_Exercise details_:
In the records below, count every line that contains the word "freemium" and report only the total.

Source texts of formatted documents
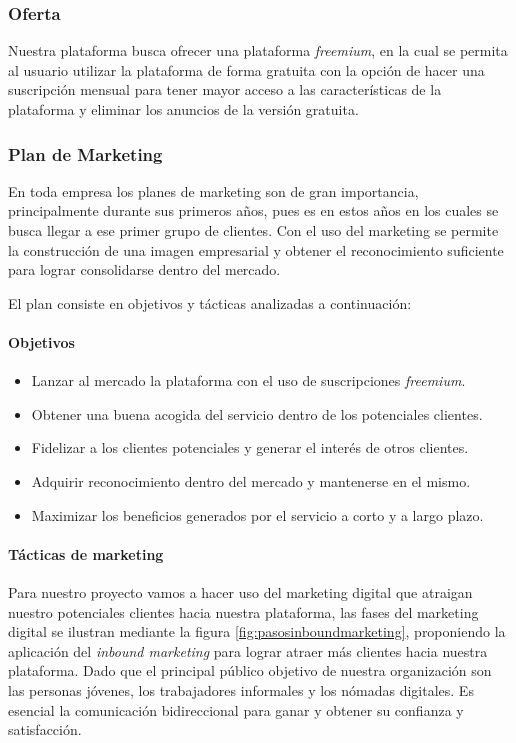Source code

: \subsubsection*{Oferta}
Nuestra plataforma busca ofrecer una plataforma \textit{freemium}, en la cual se permita al usuario utilizar la plataforma de forma gratuita con la opción de hacer una suscripción mensual para tener mayor acceso a las características de la plataforma y eliminar los anuncios de la versión gratuita.

\subsubsection*{Plan de Marketing}
En toda empresa los planes de marketing son de gran importancia, principalmente durante sus primeros años, pues es en estos años en los cuales se busca llegar a ese primer grupo de clientes. Con el uso del marketing se permite la construcción de una imagen empresarial y obtener el reconocimiento suficiente para lograr consolidarse dentro del mercado.

El plan consiste en objetivos y tácticas analizadas a continuación:

\paragraph*{Objetivos}

\begin{itemize}
	\item Lanzar al mercado la plataforma con el uso de suscripciones \textit{freemium}.
	
	\item Obtener una buena acogida del servicio dentro de los potenciales clientes.
	
	\item Fidelizar a los clientes potenciales y generar el interés de otros clientes.
	
	\item Adquirir reconocimiento dentro del mercado y mantenerse en el mismo.
	
	\item Maximizar los beneficios generados por el servicio a corto y a largo plazo.
\end{itemize}

\paragraph*{Tácticas de marketing}
Para nuestro proyecto vamos a hacer uso del marketing digital que atraigan nuestro potenciales clientes hacia nuestra plataforma, las fases del marketing digital se ilustran mediante la figura \ref{fig:pasosinboundmarketing}, proponiendo la aplicación del \textit{inbound marketing} para lograr atraer más clientes hacia nuestra plataforma. Dado que el principal público objetivo de nuestra organización son las personas jóvenes, los trabajadores informales y los nómadas digitales. Es esencial la comunicación bidireccional para ganar y obtener su confianza y satisfacción.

_Answer to the exercise_:
2